Owner gets FULL_CONTROL.

The AuthenticatedUsers group gets READ access.

AWS_EXEC_READ

Owner gets FULL_CONTROL.

Amazon EC2 gets READ access to GET an Amazon Machine Image (AMI) bundle from Amazon S3.

BUCKET_OWNER_FULL_CONTROL

Both the object owner and the bucket owner get FULL_CONTROL over the object.

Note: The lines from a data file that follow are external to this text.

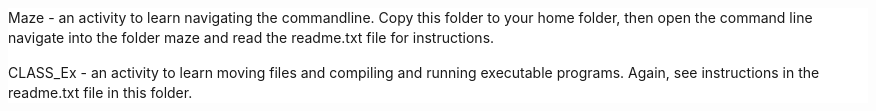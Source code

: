 Maze - an activity to learn navigating the commandline. Copy this folder to your home folder, then open the command line navigate into the folder maze and read the readme.txt file for instructions.

CLASS_Ex - an activity to learn moving files and compiling and running executable programs. Again, see instructions in the readme.txt file in this folder.
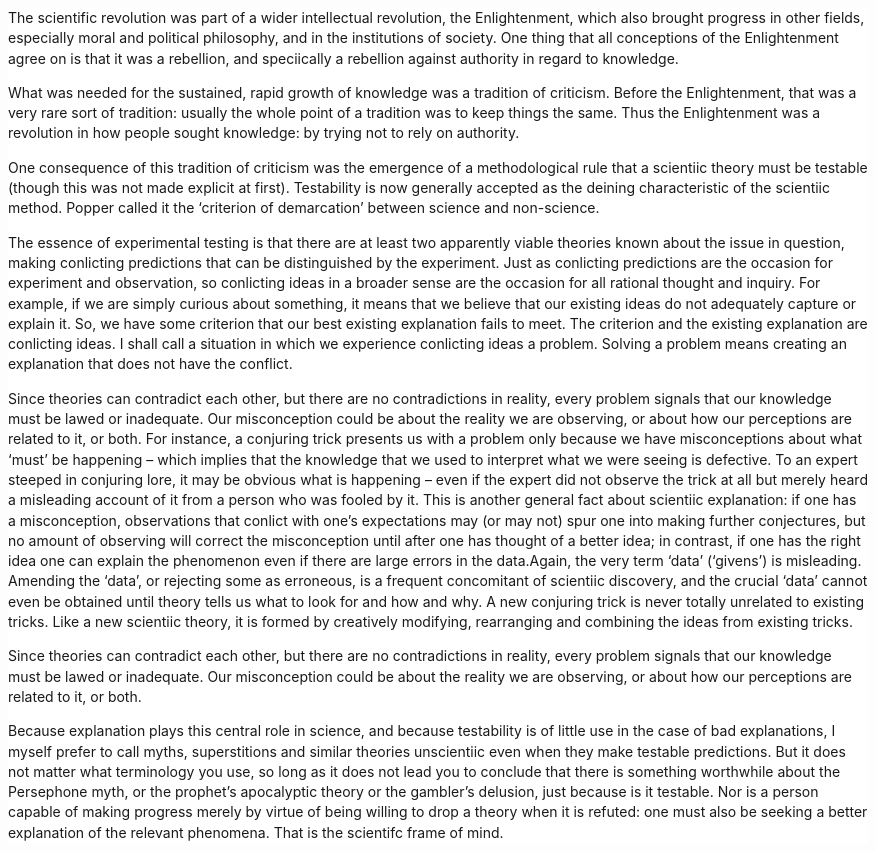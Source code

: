 The scientific revolution was part of a wider intellectual revolution, the Enlightenment, which also brought progress in other fields, especially moral and political philosophy, and in the institutions of society. One thing that all conceptions of the Enlightenment agree on is that it was a rebellion, and speciically a rebellion against authority in regard to knowledge.

What was needed for the sustained, rapid growth of knowledge was a tradition of criticism. Before the Enlightenment, that was a very rare sort of tradition: usually the whole point of a tradition was to keep things the same. Thus the Enlightenment was a revolution in how people sought knowledge: by trying not to rely on authority.

One consequence of this tradition of criticism was the emergence of a methodological rule that a scientiic theory must be testable (though this was not made explicit at first). Testability is now generally accepted as the deining characteristic of the scientiic method. Popper called it the ‘criterion of demarcation’ between science and non-science.

The essence of experimental testing is that there are at least two apparently viable theories known about the issue in question, making conlicting predictions that can be distinguished by the experiment. Just as conlicting predictions are the occasion for experiment and observation, so conlicting ideas in a broader sense are the occasion for all rational thought and inquiry. For example, if we are simply curious about something, it means that we believe that our existing ideas do not adequately capture or explain it. So, we have some criterion that our best existing explanation fails to meet. The criterion and the existing explanation are conlicting ideas. I shall call a situation in which we experience conlicting ideas a problem. Solving a problem means creating an explanation that does not have the conflict.

Since theories can contradict each other, but there are no contradictions in reality, every problem signals that our knowledge must be lawed or inadequate. Our misconception could be about the reality we are observing, or about how our perceptions are related to it, or both. For instance, a conjuring trick presents us with a problem only because we have misconceptions about what ‘must’ be happening – which implies that the knowledge that we used to interpret what we were seeing is defective. To an expert steeped in conjuring lore, it may be obvious what is happening – even if the expert did not observe the trick at all but merely heard a misleading account of it from a person who was fooled by it. This is another general fact about scientiic explanation: if one has a misconception, observations that conlict with one’s expectations may (or may not) spur one into making further conjectures, but no amount of observing will correct the misconception until after one has thought of a better idea; in contrast, if one has the right idea one can explain the phenomenon even if there are large errors in the data.Again, the very term ‘data’ (‘givens’) is misleading. Amending the ‘data’, or rejecting some as erroneous, is a frequent concomitant of scientiic discovery, and the crucial ‘data’ cannot even be obtained until theory tells us what to look for and how and why. A new conjuring trick is never totally unrelated to existing tricks. Like a new scientiic theory, it is formed by creatively modifying, rearranging and combining the ideas from existing tricks.

Since theories can contradict each other, but there are no contradictions in reality, every problem signals that our knowledge must be lawed or inadequate. Our misconception could be about the reality we are observing, or about how our perceptions are related to it, or both.

Because explanation plays this central role in science, and because testability is of little use in the case of bad explanations, I myself prefer to call myths, superstitions and similar theories unscientiic even when they make testable predictions. But it does not matter what terminology you use, so long as it does not lead you to conclude that there is something worthwhile about the Persephone myth, or the prophet’s apocalyptic theory or the gambler’s delusion, just because is it testable. Nor is a person capable of making progress merely by virtue of being willing to drop a theory when it is refuted: one must also be seeking a better explanation of the relevant phenomena. That is the scientifc frame of mind.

If you specify this canned ACL when creating a bucket, Amazon S3 ignores it.

BUCKET_OWNER_READ

Object owner gets FULL_CONTROL.

Bucket owner gets READ access. If you specify this canned ACL when creating a bucket, Amazon S3 ignores it.

LOG_DELIVERY_WRITE

The LogDelivery group gets WRITE and READ_ACP permissions on the bucket.

See

https://docs.aws.amazon.com/AmazonS3/latest/dev/ServerLogs.html

PRIVATE

Owner gets FULL_CONTROL.

No one else has access rights.

PUBLIC_READ

Owner gets FULL_CONTROL.

The AllUsers group gets READ access.

PUBLIC_READ_WRITE

Owner gets FULL_CONTROL.

The AllUsers group gets READ and WRITE access. Granting this on a bucket is generally not recommended.